Habiba didn't kiss him. She toyed with him. Just millimeters away, he inhaled the scent of her. Her skin carried the tropical smell of coconut oil. Her hair was jojoba. Her fingers smelled like grass. Her lips were strawberry lipgloss over the waxy smooth purple pigment. Every part of her must smell so different and he yearned to press his nose against her skin and catalogue it all.

"Count for me, Bataar. Then look for me."

"To what number?" He rasped low and unsteady.

"Sixty seconds," she said, already backing away.

And just like that, she was gone. Bataar inhaled deeply and found only the trace of her on his clothes where her backside leaned against him. But other than that, he found no potent source in the crowd.

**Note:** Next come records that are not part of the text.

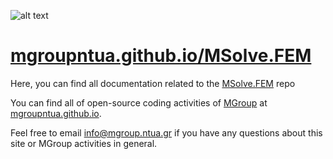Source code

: ![alt text](http://mgroup.ntua.gr/wp-content/uploads/2018/05/MGroup52.png "MGroup")

[mgroupntua.github.io/MSolve.FEM](https://mgroupntua.github.io/MSolve.FEM)
===================

Here, you can find all documentation related to the [MSolve.FEM](https://github.com/mgroupntua/MSolve.FEM) repo

You can find all of open-source coding activities of [MGroup](http://mgroup.ntua.gr) at [mgroupntua.github.io](https://mgroupntua.github.io).

Feel free to email [info@mgroup.ntua.gr](mailto:info@mgroup.ntua.gr) if you have any questions about this site or MGroup
activities in general.
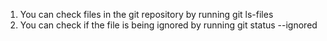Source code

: 1. You can check files in the git repository by running git ls-files
2. You can check if the file is being ignored by running git status --ignored
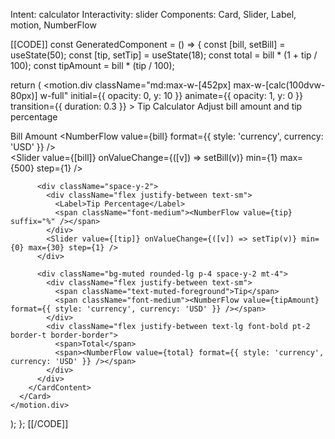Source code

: Intent: calculator
Interactivity: slider
Components: Card, Slider, Label, motion, NumberFlow

[[CODE]]
const GeneratedComponent = () => {
  const [bill, setBill] = useState(50);
  const [tip, setTip] = useState(18);
  const total = bill * (1 + tip / 100);
  const tipAmount = bill * (tip / 100);
  
  return (
    <motion.div
      className="md:max-w-[452px] max-w-[calc(100dvw-80px)] w-full"
      initial={{ opacity: 0, y: 10 }}
      animate={{ opacity: 1, y: 0 }}
      transition={{ duration: 0.3 }}
    >
      <Card className="bg-gradient-to-br from-muted/50 to-muted/30">
        <CardHeader>
          <CardTitle>Tip Calculator</CardTitle>
          <CardDescription>Adjust bill amount and tip percentage</CardDescription>
        </CardHeader>
        <CardContent className="space-y-4">
          <div className="space-y-2">
            <div className="flex justify-between text-sm">
              <Label>Bill Amount</Label>
              <span className="font-medium"><NumberFlow value={bill} format={{ style: 'currency', currency: 'USD' }} /></span>
            </div>
            <Slider value={[bill]} onValueChange={([v]) => setBill(v)} min={1} max={500} step={1} />
          </div>
          
          <div className="space-y-2">
            <div className="flex justify-between text-sm">
              <Label>Tip Percentage</Label>
              <span className="font-medium"><NumberFlow value={tip} suffix="%" /></span>
            </div>
            <Slider value={[tip]} onValueChange={([v]) => setTip(v)} min={0} max={30} step={1} />
          </div>
          
          <div className="bg-muted rounded-lg p-4 space-y-2 mt-4">
            <div className="flex justify-between text-sm">
              <span className="text-muted-foreground">Tip</span>
              <span className="font-medium"><NumberFlow value={tipAmount} format={{ style: 'currency', currency: 'USD' }} /></span>
            </div>
            <div className="flex justify-between text-lg font-bold pt-2 border-t border-border">
              <span>Total</span>
              <span><NumberFlow value={total} format={{ style: 'currency', currency: 'USD' }} /></span>
            </div>
          </div>
        </CardContent>
      </Card>
    </motion.div>
  );
};
[[/CODE]]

He opened his eyes, feeling almost panicked, at having lost an entire person in just one minute. Someone nearby was drenched in sweat and cologne and it was irritating his senses. Bataar realized then that Habiba had done this on purpose. She'd taken him to a place where strong scents overlapped one another and hid her in a blanket of human and food smells.

Which meant she was within a certain range from him. Far enough away to be masked, close enough to keep an eye on him.

Bataar turned around, taking in all the faces around him. He inhaled again, his nose in the air, catching a whisper of coconut. He began to chase it but the lights changed and a guitar riff vibrated the air. The people around him pressed close, and the first devastating pitch of screams tore at his eardrum.

He was quickly losing the scent of coconut. Then he picked it up again behind him. As he pushed his way through the crowd, he smelled her to his right again. People were starting to get angry at his recklessness. It was beginning to get hard to maneuver politely between tightly pressed bodies. How could it be so easy for her? She seemed to be running around and around in a circle. She was closer, but out of sight, and it was starting to drive him crazy. How was she so good at these sorts of games?

An hour, he was stuck standing where her scent was strongest, for an hour. He couldn't leave because he wanted the chance to see her again. But he was losing faith in the spot he chose to wait for her. She might not choose to come back and gloat over her victory. He was depending on her to gloat, almost wishing for it.

A hand touched his shoulder and Bataar whipped around, excited to see her. But no one was there. Her dark brows furrowed and he growled low in his throat.

"Well, that's a sexy sound," Habiba said from above. Bataar looked up so fast, he might as well be a Pez dispenser.

Sitting up on a camera platform attached to a steel arm, was Habiba. She'd been circling, getting shots of the crowd from just ten feet off the ground on a roving camera. She gestured for him to come up and helped pull him up when he made a leap. Then she made space for him to sit as she adjusted the camera.

"My nephew's sick so my uncle needed to take care of him. I get to play camerawoman tonight," she explained. Then she gave Bataar a grin and nudged his shoulder.

"I thought you might give up," she said.

"Not a chance..." Bataar replied. Then he leaned in to kiss her just as the stage blazed with sparklers and the crowd of thousands screamed with jubilation. It was exactly how he felt inside when she returned that kiss.